The renaissance Italian statesman, Francesco Guicciardini, highlighted this distinction in clearer, more binary terms. He contrasted the ‘governo largo’ with the ‘governo stretto’. A governo largo is a wide, open, broad-based government, in which power is broadly shared and publicly accountable, so that public life is centred upon public needs. It is system of government not only by and of the people, but also for the people. ‘Governo stretto’, in contrast, is a narrow, restricted, closed, private, self-seeking, public-ignoring state. 

The first attempt at constituting a ‘governo largo’ in England was made during the Civil Wars, with the ‘Agreement of the People’. This went through several drafts between 1647 and 1649. The title was well chosen. Real, working, constitutions are produced through a process of discussion and negotiation – ‘arguing and bargaining’ – that enables a broadly acceptable constitutional settlement to be reached. The constitution expresses what been agreed, amongst the people or their representatives, as the common foundation of the state.  

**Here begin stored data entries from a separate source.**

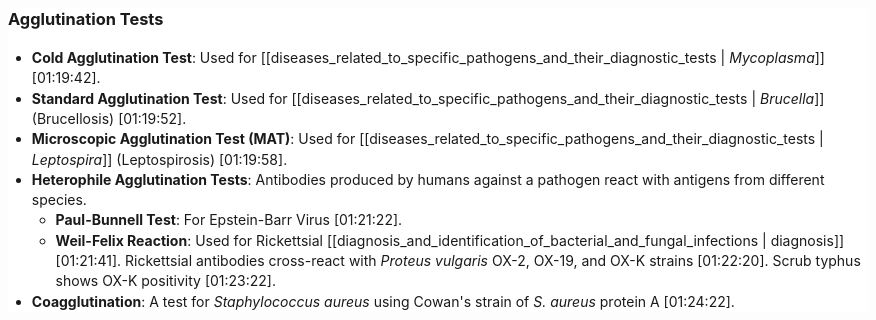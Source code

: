 ### Agglutination Tests

*   **Cold Agglutination Test**: Used for [[diseases_related_to_specific_pathogens_and_their_diagnostic_tests | *Mycoplasma*]] <a class="yt-timestamp" data-t="01:19:42">[01:19:42]</a>.
*   **Standard Agglutination Test**: Used for [[diseases_related_to_specific_pathogens_and_their_diagnostic_tests | *Brucella*]] (Brucellosis) <a class="yt-timestamp" data-t="01:19:52">[01:19:52]</a>.
*   **Microscopic Agglutination Test (MAT)**: Used for [[diseases_related_to_specific_pathogens_and_their_diagnostic_tests | *Leptospira*]] (Leptospirosis) <a class="yt-timestamp" data-t="01:19:58">[01:19:58]</a>.
*   **Heterophile Agglutination Tests**: Antibodies produced by humans against a pathogen react with antigens from different species.
    *   **Paul-Bunnell Test**: For Epstein-Barr Virus <a class="yt-timestamp" data-t="01:21:22">[01:21:22]</a>.
    *   **Weil-Felix Reaction**: Used for Rickettsial [[diagnosis_and_identification_of_bacterial_and_fungal_infections | diagnosis]] <a class="yt-timestamp" data-t="01:21:41">[01:21:41]</a>. Rickettsial antibodies cross-react with *Proteus vulgaris* OX-2, OX-19, and OX-K strains <a class="yt-timestamp" data-t="01:22:20">[01:22:20]</a>. Scrub typhus shows OX-K positivity <a class="yt-timestamp" data-t="01:23:22">[01:23:22]</a>.
*   **Coagglutination**: A test for *Staphylococcus aureus* using Cowan's strain of *S. aureus* protein A <a class="yt-timestamp" data-t="01:24:22">[01:24:22]</a>.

Reaching such an agreement today, in a society that has become as polarised and divided as ours, will not be easy. It is nevertheless necessary. In order to establish a state that serves the common good, we must have some agreed foundations, ground-rules, shared principles, upon which a general consensus exists. This alone can provide the basis for an inclusive, publicly-oriented, ‘governo largo’.  

This is not a radical innovation. Almost every country which has become independent from the British Empire has adopted a democratic constitution as its supreme and fundamental law. In some cases – in India in 1950, South Africa in 1996, and Kenya in 2010 – a serious attempt was made to establish an inclusive ‘governo largo’ constitution. In so doing, they sought to heal deep divisions, to reach a broadly acceptable settlement, and thereby to make good government – and with it socio-economic development – at least possible. 

Perhaps we think we are better than all that, beyond such constitutional trifles. Yet, the fact remains that our politics today – and our society today – look much more like those of India, South Africa and Kenya than, say, like those of 1950s England. Either we find ways to dwell together in unity, or we face the kind of civil breakdown which the ancients referred to as ‘stasis’, in which all notions of the common good and the public interest are abandoned in partisan, factional, sectarian or ethnic conflict.  

Here then, we must return to matters of the spirit. A good constitution is necessary, but the best constitution cannot save us. A constitution might call us to liberty – to that political freedom which enables us, as responsible citizens, to exercise care for common things, through systems of representative and responsible ‘public government’, but that is not enough, unless we also cultivate the qualities of character to use liberty well and wisely.  

Saint Paul enjoins us not to use liberty ‘for an occasion to the flesh’ – that is, to seek our own, selfish, corrupt or partisan ends. He warns us perils of stasis: ‘But if ye bite and devour one another, take heed that ye be not consumed one of another.’  He also points to that one solution by which the degeneracy of the state, and the corruption of the constitution, might ultimately be overcome: ‘all the law is fulfilled in one word, even in this; Thou shalt love thy neighbour as thyself.’ 

In other words, if we wish to seek the common good, to be well governed, to live in peace and unity, with freedom and justice, then we have to learn to love one another. Civic and political regeneration cannot ultimately be separated from regeneration of our souls.